▶ _WORK ITEM_: In the data below, the answer is the run of lines from the line containing "- php-zip: A" through the line containing "- add root : root /usr/share/nginx/html", both included; print it exactly and nothing else.

===============

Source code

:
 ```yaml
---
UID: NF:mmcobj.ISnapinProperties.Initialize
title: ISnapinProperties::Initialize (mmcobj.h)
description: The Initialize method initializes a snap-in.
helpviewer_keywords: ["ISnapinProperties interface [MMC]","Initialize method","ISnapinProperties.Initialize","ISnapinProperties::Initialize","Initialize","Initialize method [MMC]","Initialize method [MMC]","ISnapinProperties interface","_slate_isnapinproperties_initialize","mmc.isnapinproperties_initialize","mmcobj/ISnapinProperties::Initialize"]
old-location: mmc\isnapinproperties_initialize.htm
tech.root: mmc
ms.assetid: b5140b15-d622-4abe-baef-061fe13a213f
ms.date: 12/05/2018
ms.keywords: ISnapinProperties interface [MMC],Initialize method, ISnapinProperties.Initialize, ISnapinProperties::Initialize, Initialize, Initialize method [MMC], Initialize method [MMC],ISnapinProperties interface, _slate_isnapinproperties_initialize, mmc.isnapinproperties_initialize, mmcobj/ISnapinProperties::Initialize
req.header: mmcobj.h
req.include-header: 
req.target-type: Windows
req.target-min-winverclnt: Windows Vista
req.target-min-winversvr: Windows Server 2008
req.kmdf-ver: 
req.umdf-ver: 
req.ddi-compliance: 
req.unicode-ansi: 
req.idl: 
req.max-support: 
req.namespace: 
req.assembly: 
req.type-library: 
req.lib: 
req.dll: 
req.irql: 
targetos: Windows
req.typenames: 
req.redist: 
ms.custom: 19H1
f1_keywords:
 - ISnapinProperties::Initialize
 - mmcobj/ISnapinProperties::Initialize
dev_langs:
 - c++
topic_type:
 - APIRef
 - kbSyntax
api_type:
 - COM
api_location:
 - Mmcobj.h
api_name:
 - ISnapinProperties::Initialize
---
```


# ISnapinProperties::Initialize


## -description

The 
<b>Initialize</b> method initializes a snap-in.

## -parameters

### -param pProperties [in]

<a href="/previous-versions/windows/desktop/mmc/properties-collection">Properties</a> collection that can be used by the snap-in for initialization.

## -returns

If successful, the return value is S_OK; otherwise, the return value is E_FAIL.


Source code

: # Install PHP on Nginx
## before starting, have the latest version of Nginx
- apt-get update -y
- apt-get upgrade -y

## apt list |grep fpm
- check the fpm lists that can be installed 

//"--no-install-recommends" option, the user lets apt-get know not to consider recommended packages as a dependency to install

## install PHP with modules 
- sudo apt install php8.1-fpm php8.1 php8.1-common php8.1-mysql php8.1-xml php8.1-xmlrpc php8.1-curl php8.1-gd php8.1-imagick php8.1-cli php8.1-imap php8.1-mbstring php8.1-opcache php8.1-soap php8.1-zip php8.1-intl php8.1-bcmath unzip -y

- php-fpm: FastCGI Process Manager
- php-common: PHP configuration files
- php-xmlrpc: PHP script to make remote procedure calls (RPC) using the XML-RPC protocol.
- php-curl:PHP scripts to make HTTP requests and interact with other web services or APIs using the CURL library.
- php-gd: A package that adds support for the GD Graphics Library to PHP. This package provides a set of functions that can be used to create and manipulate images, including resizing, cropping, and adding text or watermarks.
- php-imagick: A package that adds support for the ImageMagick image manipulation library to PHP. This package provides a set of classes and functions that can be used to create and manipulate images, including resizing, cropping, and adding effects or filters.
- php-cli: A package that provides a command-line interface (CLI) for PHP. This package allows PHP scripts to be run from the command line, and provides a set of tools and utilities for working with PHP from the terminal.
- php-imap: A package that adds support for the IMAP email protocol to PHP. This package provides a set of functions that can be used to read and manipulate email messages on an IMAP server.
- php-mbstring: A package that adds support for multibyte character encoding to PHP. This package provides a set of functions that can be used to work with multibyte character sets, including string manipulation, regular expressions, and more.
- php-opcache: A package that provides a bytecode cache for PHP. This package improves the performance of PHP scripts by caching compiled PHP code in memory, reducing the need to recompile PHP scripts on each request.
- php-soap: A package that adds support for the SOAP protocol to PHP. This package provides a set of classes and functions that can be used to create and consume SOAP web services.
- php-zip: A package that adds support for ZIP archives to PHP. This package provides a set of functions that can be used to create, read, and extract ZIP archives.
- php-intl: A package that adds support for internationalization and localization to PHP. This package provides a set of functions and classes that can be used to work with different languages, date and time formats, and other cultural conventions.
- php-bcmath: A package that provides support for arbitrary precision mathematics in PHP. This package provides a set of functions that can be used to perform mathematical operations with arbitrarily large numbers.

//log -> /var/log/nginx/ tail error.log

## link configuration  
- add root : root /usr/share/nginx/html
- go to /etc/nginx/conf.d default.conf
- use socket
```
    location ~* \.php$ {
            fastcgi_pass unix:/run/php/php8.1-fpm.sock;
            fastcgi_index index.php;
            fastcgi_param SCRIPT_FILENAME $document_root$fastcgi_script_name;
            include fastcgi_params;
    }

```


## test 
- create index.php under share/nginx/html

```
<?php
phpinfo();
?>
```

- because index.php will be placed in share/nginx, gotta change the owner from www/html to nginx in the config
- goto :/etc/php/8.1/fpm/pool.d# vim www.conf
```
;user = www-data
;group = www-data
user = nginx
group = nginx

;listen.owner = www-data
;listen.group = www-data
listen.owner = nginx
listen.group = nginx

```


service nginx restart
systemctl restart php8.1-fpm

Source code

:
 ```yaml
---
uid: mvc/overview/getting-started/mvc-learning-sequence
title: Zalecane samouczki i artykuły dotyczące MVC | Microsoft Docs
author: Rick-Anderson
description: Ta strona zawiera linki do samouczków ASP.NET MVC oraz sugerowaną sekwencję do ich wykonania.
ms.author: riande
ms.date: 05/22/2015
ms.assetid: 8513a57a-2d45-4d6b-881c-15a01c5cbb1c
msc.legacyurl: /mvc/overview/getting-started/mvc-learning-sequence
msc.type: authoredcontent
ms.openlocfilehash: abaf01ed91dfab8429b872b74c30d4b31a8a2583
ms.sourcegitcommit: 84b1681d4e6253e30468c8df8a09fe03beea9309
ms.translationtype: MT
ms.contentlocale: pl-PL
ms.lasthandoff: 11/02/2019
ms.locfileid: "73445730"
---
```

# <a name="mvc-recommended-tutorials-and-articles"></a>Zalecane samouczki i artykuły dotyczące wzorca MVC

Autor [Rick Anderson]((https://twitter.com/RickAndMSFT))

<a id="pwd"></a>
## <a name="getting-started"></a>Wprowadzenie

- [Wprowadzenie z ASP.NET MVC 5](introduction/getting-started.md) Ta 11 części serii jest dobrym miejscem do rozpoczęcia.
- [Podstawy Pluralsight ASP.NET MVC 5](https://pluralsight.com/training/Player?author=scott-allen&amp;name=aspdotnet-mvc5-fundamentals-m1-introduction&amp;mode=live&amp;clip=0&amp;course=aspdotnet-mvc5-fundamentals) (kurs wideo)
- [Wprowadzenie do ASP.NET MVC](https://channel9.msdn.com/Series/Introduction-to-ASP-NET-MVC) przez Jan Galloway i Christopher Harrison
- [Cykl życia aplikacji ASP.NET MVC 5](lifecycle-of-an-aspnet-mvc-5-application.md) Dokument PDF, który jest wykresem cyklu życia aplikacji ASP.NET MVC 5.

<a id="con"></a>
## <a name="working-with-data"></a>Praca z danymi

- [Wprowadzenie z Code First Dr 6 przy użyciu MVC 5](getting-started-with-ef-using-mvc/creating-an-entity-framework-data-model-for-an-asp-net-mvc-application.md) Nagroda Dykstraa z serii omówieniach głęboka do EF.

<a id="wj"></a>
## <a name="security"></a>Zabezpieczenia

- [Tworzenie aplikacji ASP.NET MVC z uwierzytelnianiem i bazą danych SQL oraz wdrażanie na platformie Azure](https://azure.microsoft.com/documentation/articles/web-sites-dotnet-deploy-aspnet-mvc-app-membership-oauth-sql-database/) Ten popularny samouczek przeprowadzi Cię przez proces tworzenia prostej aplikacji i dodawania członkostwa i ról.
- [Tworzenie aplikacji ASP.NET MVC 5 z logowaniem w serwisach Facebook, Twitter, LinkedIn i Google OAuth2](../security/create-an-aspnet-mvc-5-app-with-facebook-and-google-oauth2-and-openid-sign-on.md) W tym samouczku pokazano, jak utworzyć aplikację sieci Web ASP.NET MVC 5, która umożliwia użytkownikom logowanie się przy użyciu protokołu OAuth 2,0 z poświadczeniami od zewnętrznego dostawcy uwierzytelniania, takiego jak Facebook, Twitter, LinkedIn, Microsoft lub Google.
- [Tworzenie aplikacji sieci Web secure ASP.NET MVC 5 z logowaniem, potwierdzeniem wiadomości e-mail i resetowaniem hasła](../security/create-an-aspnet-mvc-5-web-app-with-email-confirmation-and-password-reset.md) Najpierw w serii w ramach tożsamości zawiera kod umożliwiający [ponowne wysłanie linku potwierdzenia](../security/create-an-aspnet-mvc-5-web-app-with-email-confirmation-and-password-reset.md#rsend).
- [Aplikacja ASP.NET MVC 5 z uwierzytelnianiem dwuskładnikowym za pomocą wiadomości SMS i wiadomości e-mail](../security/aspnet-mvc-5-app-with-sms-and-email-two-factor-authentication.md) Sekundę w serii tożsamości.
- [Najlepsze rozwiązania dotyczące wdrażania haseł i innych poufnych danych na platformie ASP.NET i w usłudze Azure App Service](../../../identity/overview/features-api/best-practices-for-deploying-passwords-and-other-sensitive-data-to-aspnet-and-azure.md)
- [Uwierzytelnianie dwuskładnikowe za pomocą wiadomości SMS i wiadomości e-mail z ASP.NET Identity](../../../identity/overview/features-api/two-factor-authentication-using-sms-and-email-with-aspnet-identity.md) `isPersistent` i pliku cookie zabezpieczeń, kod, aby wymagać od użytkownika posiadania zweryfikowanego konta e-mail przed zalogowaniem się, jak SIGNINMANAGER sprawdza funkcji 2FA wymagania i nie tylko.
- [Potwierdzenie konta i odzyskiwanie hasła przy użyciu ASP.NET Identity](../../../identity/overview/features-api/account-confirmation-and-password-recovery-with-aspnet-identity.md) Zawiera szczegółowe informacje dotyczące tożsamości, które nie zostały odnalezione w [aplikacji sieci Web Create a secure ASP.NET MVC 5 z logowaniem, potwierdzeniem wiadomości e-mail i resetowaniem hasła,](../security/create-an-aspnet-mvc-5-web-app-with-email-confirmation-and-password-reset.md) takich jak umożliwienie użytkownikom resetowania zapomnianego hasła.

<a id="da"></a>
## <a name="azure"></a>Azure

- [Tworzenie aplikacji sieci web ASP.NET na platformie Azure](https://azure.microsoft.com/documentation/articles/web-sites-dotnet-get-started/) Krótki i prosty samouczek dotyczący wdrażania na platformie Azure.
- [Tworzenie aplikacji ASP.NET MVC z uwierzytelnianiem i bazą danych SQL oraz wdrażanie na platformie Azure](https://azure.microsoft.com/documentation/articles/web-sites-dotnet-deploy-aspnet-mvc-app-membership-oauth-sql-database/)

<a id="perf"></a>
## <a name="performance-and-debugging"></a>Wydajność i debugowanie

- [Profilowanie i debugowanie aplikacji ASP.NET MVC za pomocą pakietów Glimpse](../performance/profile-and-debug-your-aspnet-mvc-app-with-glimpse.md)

===============

▶ _SOLUTION FOR THIS PROBLEM_:
- php-zip: A package that adds support for ZIP archives to PHP. This package provides a set of functions that can be used to create, read, and extract ZIP archives.
- php-intl: A package that adds support for internationalization and localization to PHP. This package provides a set of functions and classes that can be used to work with different languages, date and time formats, and other cultural conventions.
- php-bcmath: A package that provides support for arbitrary precision mathematics in PHP. This package provides a set of functions that can be used to perform mathematical operations with arbitrarily large numbers.

//log -> /var/log/nginx/ tail error.log

## link configuration  
- add root : root /usr/share/nginx/html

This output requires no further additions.